Task goal:
Check every line of the data for the string "vidhiyeV" and copy the ones that have it.

Material to process:
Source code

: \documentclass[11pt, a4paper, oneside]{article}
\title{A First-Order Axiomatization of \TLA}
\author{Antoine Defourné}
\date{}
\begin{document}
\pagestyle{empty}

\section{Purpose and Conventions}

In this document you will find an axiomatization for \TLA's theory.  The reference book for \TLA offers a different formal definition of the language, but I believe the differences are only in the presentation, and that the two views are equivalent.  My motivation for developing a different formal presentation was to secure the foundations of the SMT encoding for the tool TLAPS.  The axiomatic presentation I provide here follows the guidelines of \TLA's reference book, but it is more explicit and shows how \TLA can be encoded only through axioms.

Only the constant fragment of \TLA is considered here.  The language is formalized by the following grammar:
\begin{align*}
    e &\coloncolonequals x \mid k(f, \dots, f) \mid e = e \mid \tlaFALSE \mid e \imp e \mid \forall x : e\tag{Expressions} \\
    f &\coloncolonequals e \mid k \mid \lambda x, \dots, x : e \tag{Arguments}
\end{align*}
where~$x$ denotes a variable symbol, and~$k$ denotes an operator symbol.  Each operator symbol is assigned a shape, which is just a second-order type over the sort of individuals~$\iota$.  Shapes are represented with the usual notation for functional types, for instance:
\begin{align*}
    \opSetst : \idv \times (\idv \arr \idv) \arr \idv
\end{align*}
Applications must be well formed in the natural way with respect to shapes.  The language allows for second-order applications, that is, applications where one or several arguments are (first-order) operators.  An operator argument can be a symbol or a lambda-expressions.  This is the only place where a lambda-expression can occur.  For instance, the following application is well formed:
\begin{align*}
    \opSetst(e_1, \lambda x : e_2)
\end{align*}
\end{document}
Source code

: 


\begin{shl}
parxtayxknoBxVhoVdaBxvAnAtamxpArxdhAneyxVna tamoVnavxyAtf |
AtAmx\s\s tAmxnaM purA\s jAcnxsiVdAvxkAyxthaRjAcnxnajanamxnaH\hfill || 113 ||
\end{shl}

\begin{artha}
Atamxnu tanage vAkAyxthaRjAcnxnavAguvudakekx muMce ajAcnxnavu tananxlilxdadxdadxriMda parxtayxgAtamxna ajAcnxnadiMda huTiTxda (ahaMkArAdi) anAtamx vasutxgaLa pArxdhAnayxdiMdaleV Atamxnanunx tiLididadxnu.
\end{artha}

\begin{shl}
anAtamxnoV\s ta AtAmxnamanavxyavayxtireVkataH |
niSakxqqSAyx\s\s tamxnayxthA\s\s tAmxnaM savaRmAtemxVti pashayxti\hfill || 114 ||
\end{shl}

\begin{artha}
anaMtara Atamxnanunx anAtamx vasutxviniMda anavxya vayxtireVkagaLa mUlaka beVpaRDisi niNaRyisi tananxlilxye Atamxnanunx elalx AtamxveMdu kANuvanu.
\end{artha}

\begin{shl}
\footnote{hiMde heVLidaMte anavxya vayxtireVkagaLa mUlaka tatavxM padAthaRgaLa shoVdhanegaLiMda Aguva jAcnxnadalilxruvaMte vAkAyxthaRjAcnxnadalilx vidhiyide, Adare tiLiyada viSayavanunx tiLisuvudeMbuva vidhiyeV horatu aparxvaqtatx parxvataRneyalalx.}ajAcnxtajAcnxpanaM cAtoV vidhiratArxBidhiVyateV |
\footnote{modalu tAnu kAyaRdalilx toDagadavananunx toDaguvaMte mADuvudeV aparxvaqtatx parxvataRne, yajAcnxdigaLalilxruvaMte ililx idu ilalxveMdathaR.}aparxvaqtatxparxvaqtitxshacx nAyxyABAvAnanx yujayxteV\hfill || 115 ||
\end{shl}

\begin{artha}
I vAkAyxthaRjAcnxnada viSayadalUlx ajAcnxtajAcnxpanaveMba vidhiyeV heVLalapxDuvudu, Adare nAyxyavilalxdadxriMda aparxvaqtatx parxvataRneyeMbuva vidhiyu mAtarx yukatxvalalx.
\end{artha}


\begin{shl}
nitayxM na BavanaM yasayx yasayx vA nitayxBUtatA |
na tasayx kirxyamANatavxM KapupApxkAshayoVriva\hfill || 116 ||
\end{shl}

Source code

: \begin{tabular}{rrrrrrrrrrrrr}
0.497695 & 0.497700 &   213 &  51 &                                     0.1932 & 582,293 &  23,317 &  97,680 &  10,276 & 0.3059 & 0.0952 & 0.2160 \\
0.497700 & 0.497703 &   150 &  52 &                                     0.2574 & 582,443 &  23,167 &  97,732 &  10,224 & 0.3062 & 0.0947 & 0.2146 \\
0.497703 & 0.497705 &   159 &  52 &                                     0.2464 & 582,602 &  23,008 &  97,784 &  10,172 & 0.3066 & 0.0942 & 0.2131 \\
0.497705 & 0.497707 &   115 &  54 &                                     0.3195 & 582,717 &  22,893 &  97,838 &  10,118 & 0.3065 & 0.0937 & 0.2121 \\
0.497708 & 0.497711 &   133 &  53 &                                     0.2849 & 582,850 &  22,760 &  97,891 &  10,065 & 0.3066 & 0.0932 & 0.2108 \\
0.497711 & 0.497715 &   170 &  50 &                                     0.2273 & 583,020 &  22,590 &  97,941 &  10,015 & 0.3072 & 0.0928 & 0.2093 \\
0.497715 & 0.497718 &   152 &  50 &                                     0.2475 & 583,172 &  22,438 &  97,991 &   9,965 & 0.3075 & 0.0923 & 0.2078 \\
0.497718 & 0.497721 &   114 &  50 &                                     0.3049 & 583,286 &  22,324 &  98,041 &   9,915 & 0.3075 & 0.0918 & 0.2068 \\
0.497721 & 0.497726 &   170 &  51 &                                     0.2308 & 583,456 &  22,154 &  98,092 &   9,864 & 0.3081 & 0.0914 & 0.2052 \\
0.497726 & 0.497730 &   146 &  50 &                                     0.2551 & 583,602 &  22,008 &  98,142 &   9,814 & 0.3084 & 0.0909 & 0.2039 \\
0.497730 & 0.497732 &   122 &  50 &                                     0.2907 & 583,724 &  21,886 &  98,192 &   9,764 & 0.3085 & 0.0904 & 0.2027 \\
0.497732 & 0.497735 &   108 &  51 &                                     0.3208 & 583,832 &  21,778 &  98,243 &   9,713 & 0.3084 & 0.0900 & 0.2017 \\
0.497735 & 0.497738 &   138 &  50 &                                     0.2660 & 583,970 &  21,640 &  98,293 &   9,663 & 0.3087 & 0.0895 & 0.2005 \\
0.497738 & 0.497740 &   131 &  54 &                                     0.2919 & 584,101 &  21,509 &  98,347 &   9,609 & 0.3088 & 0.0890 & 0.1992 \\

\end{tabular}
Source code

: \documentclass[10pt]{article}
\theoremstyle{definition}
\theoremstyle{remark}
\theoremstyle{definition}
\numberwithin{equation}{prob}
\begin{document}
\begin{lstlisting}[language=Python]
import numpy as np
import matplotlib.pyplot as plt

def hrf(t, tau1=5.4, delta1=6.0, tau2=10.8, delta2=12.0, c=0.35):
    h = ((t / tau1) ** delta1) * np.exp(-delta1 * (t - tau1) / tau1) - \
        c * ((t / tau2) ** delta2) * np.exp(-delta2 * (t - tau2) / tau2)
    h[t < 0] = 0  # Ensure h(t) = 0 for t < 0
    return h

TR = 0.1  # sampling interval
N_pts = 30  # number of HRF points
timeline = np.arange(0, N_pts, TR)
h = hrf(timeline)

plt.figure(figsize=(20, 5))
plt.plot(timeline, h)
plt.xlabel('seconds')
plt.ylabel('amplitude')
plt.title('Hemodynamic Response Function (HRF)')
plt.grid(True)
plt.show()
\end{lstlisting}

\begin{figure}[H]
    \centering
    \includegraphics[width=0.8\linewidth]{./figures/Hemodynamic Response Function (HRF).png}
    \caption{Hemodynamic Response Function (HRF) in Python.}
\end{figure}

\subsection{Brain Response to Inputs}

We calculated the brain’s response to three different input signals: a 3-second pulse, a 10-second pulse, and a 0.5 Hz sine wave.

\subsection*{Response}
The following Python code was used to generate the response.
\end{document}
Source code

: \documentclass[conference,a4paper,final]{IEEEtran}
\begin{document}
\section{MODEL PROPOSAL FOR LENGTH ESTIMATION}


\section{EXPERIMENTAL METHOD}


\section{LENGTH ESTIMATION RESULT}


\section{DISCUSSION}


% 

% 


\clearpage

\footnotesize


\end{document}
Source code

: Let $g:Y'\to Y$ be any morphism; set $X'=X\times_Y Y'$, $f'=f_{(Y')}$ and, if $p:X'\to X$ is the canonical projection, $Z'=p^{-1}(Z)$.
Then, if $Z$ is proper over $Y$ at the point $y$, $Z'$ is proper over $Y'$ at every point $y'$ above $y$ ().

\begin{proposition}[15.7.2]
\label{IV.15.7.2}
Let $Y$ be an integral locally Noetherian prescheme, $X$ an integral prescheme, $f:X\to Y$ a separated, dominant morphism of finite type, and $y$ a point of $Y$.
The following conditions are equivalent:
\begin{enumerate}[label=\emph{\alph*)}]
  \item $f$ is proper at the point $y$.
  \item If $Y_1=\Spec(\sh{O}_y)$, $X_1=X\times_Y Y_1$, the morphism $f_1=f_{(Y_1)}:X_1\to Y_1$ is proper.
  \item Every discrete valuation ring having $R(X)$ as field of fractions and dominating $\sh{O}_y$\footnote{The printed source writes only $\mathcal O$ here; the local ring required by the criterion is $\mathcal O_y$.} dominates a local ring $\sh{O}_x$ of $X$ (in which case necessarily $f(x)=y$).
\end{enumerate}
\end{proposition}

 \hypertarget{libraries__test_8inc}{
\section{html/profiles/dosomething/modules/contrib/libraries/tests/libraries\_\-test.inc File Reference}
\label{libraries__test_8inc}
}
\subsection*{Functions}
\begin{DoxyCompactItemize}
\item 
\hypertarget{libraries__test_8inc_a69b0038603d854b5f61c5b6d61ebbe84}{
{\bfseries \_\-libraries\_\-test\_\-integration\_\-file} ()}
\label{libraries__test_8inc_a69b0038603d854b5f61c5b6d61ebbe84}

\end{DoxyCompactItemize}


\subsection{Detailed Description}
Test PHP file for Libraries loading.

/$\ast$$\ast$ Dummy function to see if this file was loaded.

Solution:
\footnote{hiMde heVLidaMte anavxya vayxtireVkagaLa mUlaka tatavxM padAthaRgaLa shoVdhanegaLiMda Aguva jAcnxnadalilxruvaMte vAkAyxthaRjAcnxnadalilx vidhiyide, Adare tiLiyada viSayavanunx tiLisuvudeMbuva vidhiyeV horatu aparxvaqtatx parxvataRneyalalx.}ajAcnxtajAcnxpanaM cAtoV vidhiratArxBidhiVyateV |
I vAkAyxthaRjAcnxnada viSayadalUlx ajAcnxtajAcnxpanaveMba vidhiyeV heVLalapxDuvudu, Adare nAyxyavilalxdadxriMda aparxvaqtatx parxvataRneyeMbuva vidhiyu mAtarx yukatxvalalx.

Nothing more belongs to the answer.